Not sure if anyone read my last post in time to pray for Sunday, but God definately answered our prayers. I don't know quite how it happened, but I managed to do (according to Earl) one of my best every kids talks. I held it together to welcome a new lady, had some nice time just hanging with Earl, I helped another girl write a kids talk, I sang in evening church, and I cheerfully went out for dinner after church with friends. I even handled saying and hearing "Happy Easter" about 20 times
It sounds like I don't care about my BFN at all. But I do, I really do.

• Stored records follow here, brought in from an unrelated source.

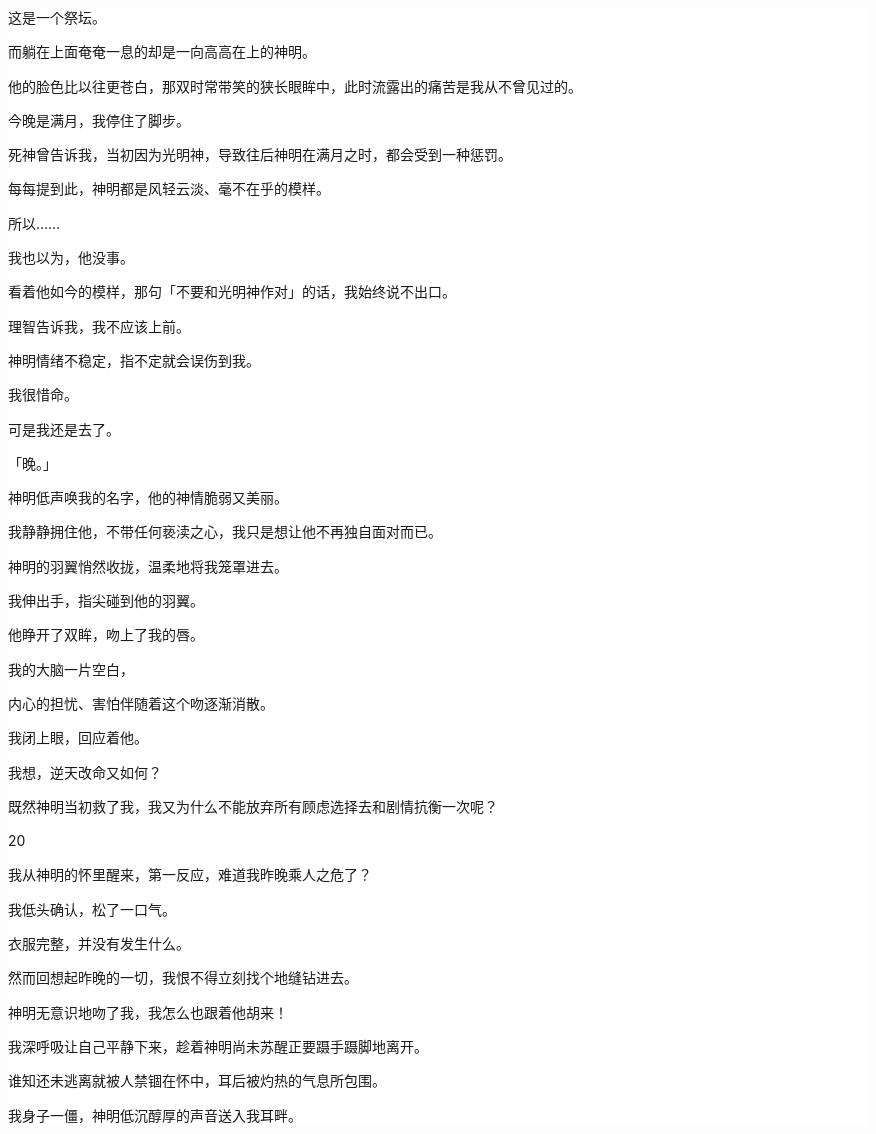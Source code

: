 这是一个祭坛。

而躺在上面奄奄一息的却是一向高高在上的神明。

他的脸色比以往更苍白，那双时常带笑的狭长眼眸中，此时流露出的痛苦是我从不曾见过的。

今晚是满月，我停住了脚步。

死神曾告诉我，当初因为光明神，导致往后神明在满月之时，都会受到一种惩罚。

每每提到此，神明都是风轻云淡、毫不在乎的模样。

所以……

我也以为，他没事。

看着他如今的模样，那句「不要和光明神作对」的话，我始终说不出口。

理智告诉我，我不应该上前。

神明情绪不稳定，指不定就会误伤到我。

我很惜命。

可是我还是去了。

「晚。」

神明低声唤我的名字，他的神情脆弱又美丽。

我静静拥住他，不带任何亵渎之心，我只是想让他不再独自面对而已。

神明的羽翼悄然收拢，温柔地将我笼罩进去。

我伸出手，指尖碰到他的羽翼。

他睁开了双眸，吻上了我的唇。

我的大脑一片空白，

内心的担忧、害怕伴随着这个吻逐渐消散。

我闭上眼，回应着他。

我想，逆天改命又如何？

既然神明当初救了我，我又为什么不能放弃所有顾虑选择去和剧情抗衡一次呢？

20

我从神明的怀里醒来，第一反应，难道我昨晚乘人之危了？

我低头确认，松了一口气。

衣服完整，并没有发生什么。

然而回想起昨晚的一切，我恨不得立刻找个地缝钻进去。

神明无意识地吻了我，我怎么也跟着他胡来！

我深呼吸让自己平静下来，趁着神明尚未苏醒正要蹑手蹑脚地离开。

谁知还未逃离就被人禁锢在怀中，耳后被灼热的气息所包围。

我身子一僵，神明低沉醇厚的声音送入我耳畔。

Of course, I haven't included the hissy fits. Of which there were at least 5, spread throughout the day. And the tears. And the Angry prayers. And the whys?
When I woke up on Sunday morning I went onto facebook where our friends had just put up their photos of their fourth baby. These are lovely people who know about IVF and who pray for us. But they break my heart. Before we started trying, the husband told us matter-a-factly "We are hoping to get pregnant in June". A friend of these said they were even using the billing method to make sure there first was a boy. At the time even before all this IF rubbish I thought "You presumptious idiot!". They were pregnant in June. They had their boy. And not only that, they then had girl, boy, and now girl. They got pregnant with their second right at the point when we started trying. So they have had three kids (to add to their one) since we have been trying.

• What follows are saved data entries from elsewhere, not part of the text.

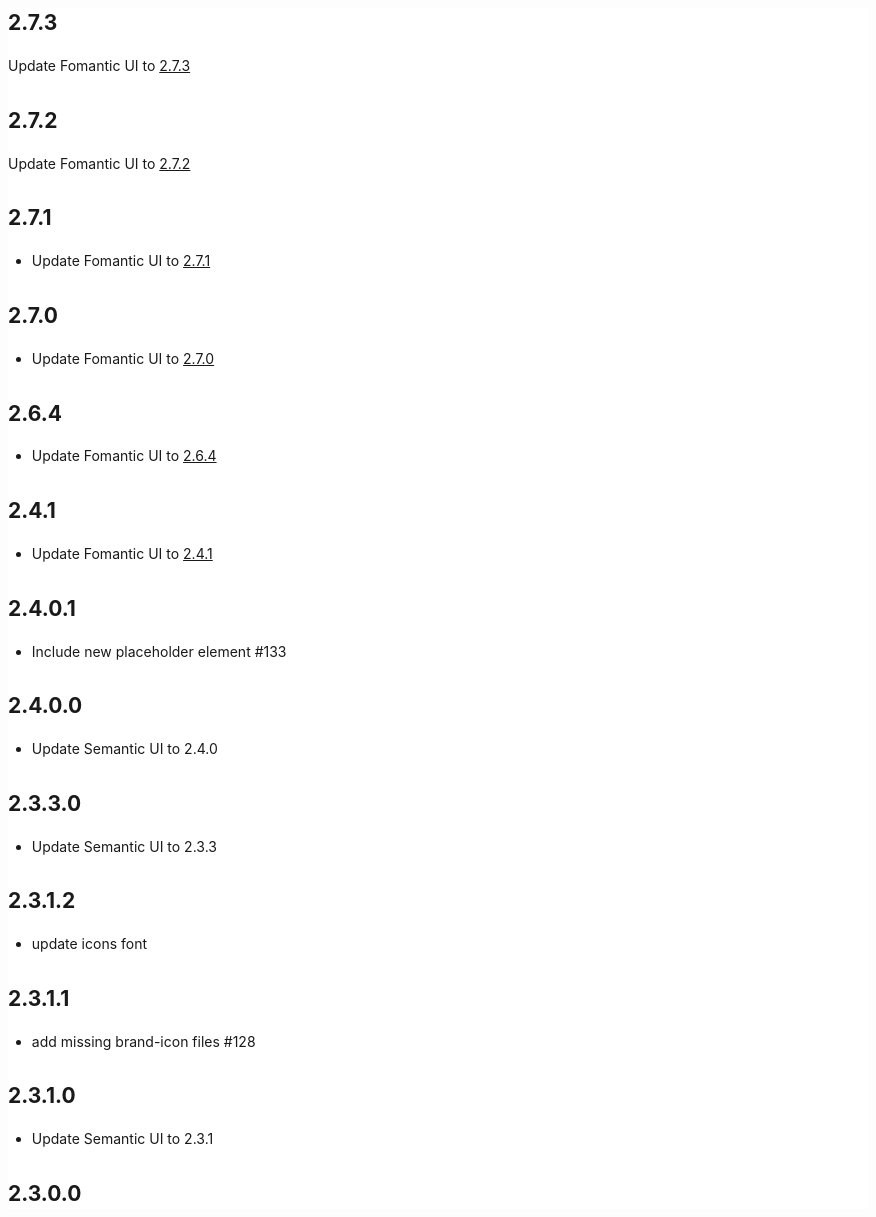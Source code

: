## 2.7.3

Update Fomantic UI to [2.7.3](https://github.com/fomantic/Fomantic-UI/releases/tag/2.7.3)

## 2.7.2

Update Fomantic UI to [2.7.2](https://github.com/fomantic/Fomantic-UI/releases/tag/2.7.2)

## 2.7.1

* Update Fomantic UI to [2.7.1](https://github.com/fomantic/Fomantic-UI/releases/tag/2.7.1)

## 2.7.0

* Update Fomantic UI to [2.7.0](https://github.com/fomantic/Fomantic-UI/releases/tag/2.7.0)

## 2.6.4

* Update Fomantic UI to [2.6.4](https://github.com/fomantic/Fomantic-UI/releases/tag/2.6.4)

## 2.4.1

* Update Fomantic UI to [2.4.1](https://github.com/fomantic/Fomantic-UI/releases/tag/2.4.1)

## 2.4.0.1

* Include new placeholder element #133

## 2.4.0.0

* Update Semantic UI to 2.4.0

## 2.3.3.0

* Update Semantic UI to 2.3.3

## 2.3.1.2

* update icons font

## 2.3.1.1

* add missing brand-icon files #128

## 2.3.1.0

* Update Semantic UI to 2.3.1

## 2.3.0.0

Please understand, I don't hate them. I don't think they deserve horrible things for their rediculous controllingness. But I just don't understand. Why do they get four and we get none. Why, do they get their precious little girl right in time to coincide with us once again loosing our own? I get so mad and so angry and I say to God "I'm sick of waiting!. Why is this so easy for so many and so hard for us?"
So my Easter was filled with joy, fun, anger, tears, disappointment and impatients.

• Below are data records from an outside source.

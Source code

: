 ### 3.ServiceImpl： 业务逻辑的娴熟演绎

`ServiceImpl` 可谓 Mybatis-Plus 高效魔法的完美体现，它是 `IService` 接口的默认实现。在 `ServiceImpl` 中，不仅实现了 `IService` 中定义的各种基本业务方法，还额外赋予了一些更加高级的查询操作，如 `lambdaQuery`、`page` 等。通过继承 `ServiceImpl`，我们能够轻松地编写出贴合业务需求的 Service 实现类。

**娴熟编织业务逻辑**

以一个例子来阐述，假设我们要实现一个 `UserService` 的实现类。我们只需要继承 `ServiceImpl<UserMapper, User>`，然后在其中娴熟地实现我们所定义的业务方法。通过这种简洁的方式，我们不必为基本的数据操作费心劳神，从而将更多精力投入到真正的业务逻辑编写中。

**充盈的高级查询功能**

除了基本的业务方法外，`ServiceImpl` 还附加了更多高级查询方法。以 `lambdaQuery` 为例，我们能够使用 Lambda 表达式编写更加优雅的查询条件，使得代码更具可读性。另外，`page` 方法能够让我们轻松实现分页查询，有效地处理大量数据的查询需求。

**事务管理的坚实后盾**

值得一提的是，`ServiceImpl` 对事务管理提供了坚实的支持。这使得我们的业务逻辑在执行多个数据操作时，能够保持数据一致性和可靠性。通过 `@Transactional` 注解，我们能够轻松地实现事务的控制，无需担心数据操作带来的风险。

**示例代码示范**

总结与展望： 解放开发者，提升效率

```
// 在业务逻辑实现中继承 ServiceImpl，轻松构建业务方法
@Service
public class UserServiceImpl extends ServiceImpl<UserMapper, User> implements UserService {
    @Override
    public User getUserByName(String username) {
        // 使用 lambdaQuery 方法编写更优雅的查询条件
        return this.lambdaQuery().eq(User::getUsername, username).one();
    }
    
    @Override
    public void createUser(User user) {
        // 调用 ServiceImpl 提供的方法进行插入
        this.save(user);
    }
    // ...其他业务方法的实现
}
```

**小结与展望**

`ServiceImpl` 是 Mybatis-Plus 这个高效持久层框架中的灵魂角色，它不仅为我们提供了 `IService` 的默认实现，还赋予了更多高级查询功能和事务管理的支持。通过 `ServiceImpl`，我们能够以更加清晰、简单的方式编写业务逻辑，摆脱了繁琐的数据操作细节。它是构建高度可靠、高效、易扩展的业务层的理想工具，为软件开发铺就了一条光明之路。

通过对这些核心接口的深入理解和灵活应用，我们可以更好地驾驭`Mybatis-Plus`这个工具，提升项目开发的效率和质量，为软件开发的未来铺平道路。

I am a strange person. I can pull it together when I need to. And more than that, it's not hard. I just switch. I wasn't pretending to be happy yesterday as I taught the kids, as I goofed around with friends, as I laughed about Bear Gril latest disguisting antics over dinner. It was real. I've gotten so used to this double life it's like there are two mes. One- Belinda (my real name) who everyone knows is confident and together and friendly and happy. And then, Lady Grey- who cries and screams and thinks- "Can I really get through tomorrow?".
I am a people person, and when I am around my friends and particularly those God has given me to care for, I am okay.
But when the people leave, it hits me again, and I just ask the same question Earl and I have been asking God since Thumper. "When will our time of mourning end?"